0
votes

I'm making an app that uses Apartment for multi-tenancy and Devise for user authentication.

Initially, an instance of Tenant would be created, then would redirect to subdomain.lvh.me/users/sign_up so a user can sign up and only be a part of the schema for that particular subdomain. This way users are only authorized to login on the subdomain that they initially signed up on, which is what I want. It was also beneficial because I set every User with id=1 to admin, so every time a new tenant is created, it redirects to the subdomain and the first user to sign up would be the default admin (made sense because user would start on landing page, create company account (tenant), and then create a User account with their name, email, password etc right after and they would be the first user associated with that tenant and therefore be the default admin.

This worked well because the person coming from the landing page (imagine the head of a team - director of marketing or whatever) could sign up for the product and set the company information as well as be the first user with administrator capabilities. Every employee on the team would sign up on the subdomain and wouldn't be authorized to login on another subdomain, or they would have to sign up on the landing page in which case they would be treated like a new company is signing up and not just a user.

Recently I implemented nested attributes so that I could have the initial sign-up process completed in one form/view only instead of two. The problem is because the instance of User is being created in the Tenant controller, it is not a part of the schema for the company subdomain and therefore cannot login on subdomain.lvh.me/users/sign_in.

I'm wondering if anyone has run into this challenge before and what your solution was. Would it be better to change it back to how it was originally, creating Tenant first, redirecting to subdomain/sign_up and then creating the first User?

Sorry if I didn't articulate this as well as I could have.

I've tried redirecting to the sub-domain before calling @tenant.users.build but it didn't work like I thought.

part of tenants_controller.rb

def new
    @tenant = Tenant.new
    @tenant.users.build
    render layout: false
end

def create
    @tenant = Tenant.new(tenant_params)
    @tenant.update_attribute :subdomain, @tenant.company.downcase
    respond_to do |format|
      if @tenant.save 
        format.html { redirect_to "http://#{@tenant.subdomain}.lvh.me:3000/users/sign_in", notice: 'Domain was successfully created.' }
        #format.html { redirect_to new_user_registration_path, notice: 'Tenant was successfully created.' }
        format.json { render :show, status: :created, location: @tenant }
      else
        format.html { render :new }
        format.json { render json: @tenant.errors, status: :unprocessable_entity }
      end
   end
end
1
What do you mean "be a part of the schema for that particular subdomain" - Kartikey Tanna
Maybe i dont understand enough to word it properly but from what i've read each subdomain has a separate db schema which is why before i nested the attributes you could create an account on one subdomain and it wouldn't have authorization for any other subdomains - user2570506

1 Answers

0
votes

I'm not sure how your app and apartment is configured. I had it set up that a tenant (in my case workspace) belongs to an owner (its class is User). Here is an excerpt.

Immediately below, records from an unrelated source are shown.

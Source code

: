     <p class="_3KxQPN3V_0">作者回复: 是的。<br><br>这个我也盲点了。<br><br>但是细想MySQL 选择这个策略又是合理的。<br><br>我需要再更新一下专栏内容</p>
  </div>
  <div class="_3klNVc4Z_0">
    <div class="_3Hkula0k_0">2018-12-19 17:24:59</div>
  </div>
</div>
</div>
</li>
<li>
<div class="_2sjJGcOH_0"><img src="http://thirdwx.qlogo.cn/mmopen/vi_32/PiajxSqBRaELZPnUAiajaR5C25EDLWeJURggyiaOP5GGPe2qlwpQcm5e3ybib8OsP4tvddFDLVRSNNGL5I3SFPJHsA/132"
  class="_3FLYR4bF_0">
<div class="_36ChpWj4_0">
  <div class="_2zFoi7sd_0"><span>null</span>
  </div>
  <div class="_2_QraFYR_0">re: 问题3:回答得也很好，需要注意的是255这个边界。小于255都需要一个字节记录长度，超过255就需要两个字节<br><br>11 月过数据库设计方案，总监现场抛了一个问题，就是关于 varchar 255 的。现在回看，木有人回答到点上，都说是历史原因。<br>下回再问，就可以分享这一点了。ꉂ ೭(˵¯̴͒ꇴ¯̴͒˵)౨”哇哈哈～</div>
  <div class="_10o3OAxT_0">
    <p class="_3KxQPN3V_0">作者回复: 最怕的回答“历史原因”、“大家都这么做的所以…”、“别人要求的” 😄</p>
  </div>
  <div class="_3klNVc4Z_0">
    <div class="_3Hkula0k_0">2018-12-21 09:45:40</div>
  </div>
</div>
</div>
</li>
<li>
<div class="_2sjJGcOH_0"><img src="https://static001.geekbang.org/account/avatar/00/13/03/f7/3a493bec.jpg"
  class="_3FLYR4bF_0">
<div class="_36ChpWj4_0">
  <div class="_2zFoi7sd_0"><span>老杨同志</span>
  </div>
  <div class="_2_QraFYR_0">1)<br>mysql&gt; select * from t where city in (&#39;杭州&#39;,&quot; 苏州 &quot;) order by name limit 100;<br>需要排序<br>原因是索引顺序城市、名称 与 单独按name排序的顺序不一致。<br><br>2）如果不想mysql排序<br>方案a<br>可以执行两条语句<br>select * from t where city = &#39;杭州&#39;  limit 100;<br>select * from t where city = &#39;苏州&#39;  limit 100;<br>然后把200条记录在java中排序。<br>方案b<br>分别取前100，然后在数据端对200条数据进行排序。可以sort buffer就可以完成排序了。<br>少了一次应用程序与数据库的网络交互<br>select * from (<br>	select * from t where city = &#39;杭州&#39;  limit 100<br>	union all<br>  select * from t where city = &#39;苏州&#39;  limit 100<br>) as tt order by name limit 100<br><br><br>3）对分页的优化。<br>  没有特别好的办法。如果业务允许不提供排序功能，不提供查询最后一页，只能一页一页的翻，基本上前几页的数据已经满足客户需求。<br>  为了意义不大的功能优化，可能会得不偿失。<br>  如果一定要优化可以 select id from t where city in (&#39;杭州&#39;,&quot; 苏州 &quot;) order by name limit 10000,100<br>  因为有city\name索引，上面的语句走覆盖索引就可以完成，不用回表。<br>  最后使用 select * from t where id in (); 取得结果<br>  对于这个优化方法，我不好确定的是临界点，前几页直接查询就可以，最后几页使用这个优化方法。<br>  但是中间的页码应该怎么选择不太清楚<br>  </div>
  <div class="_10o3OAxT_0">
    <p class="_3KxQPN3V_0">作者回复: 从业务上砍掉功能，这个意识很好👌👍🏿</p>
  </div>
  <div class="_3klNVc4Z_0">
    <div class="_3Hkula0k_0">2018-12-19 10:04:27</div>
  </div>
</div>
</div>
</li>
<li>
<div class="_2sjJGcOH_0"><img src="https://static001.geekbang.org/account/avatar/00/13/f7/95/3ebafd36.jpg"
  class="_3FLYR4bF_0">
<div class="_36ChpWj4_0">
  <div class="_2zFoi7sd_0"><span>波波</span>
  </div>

controllers/workspace_controller.rb

class WorkspacesController < ApplicationController
  def new
    @workspace = Workspace.new
    @workspace.build_owner
  end

  def create
    @workspace = Workspace.new(workspace_params)
    respond_to do |format|
      if @workspace.valid?
        Apartment::Tenant.create(@workspace.subdomain)
        Apartment::Tenant.switch(@workspace.subdomain) do
          @workspace.save
        end
        format.html { redirect_to new_user_session_url(subdomain: @workspace.subdomain), notice: t("flash.controllers.#{controller_name}.#{action_name}.success") }
      else
        format.html { render :new }
      end
    end
  end
end

models/workspace.rb

class Workspace < ApplicationRecord
  belongs_to :owner, class_name: 'User', required: true
  accepts_nested_attributes_for :owner
end

The form is built with workspace and owner fields. If validation passes a new schema is created with Apartment::Tenant.create(@workspace.subdomain). Then we wrap the actual creation of the tenant in the Apartment switch Apartment::Tenant.switch(@workspace.subdomain) do … Everything in that block will be saved in the schema subdomain except whatever you have assigned to config.excluded_models in your Apartment config. In my case the user gets saved into 'subdomain'.'users' and the workspace into public.'workspaces'.

Don't hardcode your redirect destination. You can pass the subdomain to the url-helper.